**THE TASK**. I would like each line of the data that holds the word "slash" copied out.

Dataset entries

——————

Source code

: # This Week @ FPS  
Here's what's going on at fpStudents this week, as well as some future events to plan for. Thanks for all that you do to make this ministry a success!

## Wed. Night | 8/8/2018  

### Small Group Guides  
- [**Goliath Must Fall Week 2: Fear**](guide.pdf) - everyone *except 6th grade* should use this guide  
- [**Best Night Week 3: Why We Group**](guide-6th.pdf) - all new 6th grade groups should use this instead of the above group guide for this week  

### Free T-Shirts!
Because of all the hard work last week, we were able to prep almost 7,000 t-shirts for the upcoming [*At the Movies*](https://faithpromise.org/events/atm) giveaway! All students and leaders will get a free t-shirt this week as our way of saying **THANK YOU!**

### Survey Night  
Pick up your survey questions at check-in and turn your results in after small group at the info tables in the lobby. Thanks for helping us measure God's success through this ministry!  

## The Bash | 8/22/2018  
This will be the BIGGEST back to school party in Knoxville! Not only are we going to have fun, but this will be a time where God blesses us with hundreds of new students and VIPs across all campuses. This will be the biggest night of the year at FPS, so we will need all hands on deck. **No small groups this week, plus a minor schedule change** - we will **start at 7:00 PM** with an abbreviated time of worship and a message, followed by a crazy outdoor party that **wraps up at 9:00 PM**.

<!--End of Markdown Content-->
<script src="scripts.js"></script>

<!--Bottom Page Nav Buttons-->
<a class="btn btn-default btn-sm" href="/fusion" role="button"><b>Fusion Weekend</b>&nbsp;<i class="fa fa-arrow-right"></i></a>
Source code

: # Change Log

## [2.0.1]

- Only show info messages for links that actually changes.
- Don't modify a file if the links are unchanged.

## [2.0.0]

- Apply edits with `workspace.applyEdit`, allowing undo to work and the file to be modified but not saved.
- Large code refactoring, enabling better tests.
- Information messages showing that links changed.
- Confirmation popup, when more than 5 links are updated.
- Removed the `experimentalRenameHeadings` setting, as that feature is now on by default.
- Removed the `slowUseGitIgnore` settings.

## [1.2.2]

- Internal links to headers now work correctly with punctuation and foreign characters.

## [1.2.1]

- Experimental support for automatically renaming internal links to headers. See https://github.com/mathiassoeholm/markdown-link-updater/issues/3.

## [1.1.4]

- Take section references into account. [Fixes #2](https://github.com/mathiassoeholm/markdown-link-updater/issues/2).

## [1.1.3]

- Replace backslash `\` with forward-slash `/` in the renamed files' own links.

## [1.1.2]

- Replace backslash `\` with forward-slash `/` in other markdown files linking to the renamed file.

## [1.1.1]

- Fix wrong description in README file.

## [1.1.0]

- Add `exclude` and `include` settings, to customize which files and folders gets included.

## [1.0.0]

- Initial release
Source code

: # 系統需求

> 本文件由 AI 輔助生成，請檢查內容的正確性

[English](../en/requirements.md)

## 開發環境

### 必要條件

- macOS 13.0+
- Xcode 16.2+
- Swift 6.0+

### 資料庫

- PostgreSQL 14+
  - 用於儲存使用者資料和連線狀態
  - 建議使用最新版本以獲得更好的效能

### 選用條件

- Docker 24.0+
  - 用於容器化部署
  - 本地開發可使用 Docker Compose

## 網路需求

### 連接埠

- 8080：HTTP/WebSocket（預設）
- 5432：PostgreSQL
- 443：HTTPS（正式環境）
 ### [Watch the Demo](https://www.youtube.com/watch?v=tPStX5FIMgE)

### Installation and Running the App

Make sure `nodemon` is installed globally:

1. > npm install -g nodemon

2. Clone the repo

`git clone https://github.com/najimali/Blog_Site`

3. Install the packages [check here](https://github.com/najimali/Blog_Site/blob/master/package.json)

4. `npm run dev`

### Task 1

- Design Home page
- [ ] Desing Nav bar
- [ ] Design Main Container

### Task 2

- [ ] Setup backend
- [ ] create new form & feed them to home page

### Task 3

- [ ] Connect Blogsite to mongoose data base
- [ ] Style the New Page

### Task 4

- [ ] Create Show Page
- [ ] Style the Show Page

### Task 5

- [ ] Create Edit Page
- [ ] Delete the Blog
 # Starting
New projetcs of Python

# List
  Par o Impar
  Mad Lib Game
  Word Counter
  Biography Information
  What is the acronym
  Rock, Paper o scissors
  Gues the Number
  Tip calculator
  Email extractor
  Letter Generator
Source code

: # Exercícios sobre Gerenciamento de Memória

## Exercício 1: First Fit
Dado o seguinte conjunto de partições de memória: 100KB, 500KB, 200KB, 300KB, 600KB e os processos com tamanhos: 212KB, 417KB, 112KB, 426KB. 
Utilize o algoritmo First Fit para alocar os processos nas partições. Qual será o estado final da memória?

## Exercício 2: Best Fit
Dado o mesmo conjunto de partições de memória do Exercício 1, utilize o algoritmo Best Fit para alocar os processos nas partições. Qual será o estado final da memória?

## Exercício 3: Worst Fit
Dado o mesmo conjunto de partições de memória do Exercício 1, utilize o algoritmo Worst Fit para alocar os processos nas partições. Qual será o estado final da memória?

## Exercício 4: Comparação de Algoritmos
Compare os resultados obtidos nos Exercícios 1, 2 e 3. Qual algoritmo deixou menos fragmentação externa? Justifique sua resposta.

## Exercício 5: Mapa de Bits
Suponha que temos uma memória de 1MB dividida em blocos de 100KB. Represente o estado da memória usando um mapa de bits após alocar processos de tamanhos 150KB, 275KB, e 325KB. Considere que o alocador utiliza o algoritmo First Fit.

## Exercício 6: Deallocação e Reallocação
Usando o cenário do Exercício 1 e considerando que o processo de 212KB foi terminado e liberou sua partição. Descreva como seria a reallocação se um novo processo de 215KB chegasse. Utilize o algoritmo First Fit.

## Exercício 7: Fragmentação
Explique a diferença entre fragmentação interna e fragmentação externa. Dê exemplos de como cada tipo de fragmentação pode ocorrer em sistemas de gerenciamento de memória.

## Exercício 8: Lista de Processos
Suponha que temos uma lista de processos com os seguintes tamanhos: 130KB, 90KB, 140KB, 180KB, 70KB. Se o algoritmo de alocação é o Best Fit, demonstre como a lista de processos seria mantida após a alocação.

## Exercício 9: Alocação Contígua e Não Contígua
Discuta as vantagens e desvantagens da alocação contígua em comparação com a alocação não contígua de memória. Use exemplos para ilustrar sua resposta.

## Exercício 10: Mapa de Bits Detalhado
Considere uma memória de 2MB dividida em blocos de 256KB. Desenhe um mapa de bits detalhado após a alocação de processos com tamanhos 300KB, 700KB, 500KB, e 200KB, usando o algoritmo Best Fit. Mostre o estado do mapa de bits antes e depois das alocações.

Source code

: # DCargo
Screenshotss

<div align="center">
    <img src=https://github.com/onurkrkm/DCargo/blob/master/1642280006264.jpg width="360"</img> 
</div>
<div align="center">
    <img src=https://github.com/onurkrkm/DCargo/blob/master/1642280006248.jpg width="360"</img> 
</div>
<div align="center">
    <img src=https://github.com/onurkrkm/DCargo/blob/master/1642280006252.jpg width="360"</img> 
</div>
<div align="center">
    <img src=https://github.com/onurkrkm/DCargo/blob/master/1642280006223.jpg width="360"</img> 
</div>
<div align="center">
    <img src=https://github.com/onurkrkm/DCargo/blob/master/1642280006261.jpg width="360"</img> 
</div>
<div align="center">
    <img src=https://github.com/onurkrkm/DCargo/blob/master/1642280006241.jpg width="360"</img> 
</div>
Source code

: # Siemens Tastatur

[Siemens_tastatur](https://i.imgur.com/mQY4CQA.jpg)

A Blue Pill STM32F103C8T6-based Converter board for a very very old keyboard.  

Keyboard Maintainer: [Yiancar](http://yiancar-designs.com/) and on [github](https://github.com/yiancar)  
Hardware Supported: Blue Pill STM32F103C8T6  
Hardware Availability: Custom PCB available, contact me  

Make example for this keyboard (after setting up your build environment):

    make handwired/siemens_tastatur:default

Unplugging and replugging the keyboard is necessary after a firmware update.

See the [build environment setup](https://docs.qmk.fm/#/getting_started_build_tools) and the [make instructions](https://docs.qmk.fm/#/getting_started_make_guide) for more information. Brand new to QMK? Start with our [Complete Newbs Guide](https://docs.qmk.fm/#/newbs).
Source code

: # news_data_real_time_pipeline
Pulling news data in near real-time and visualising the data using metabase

——————

**TASK SOLUTION**.
- Replace backslash `\` with forward-slash `/` in the renamed files' own links.
- Replace backslash `\` with forward-slash `/` in other markdown files linking to the renamed file.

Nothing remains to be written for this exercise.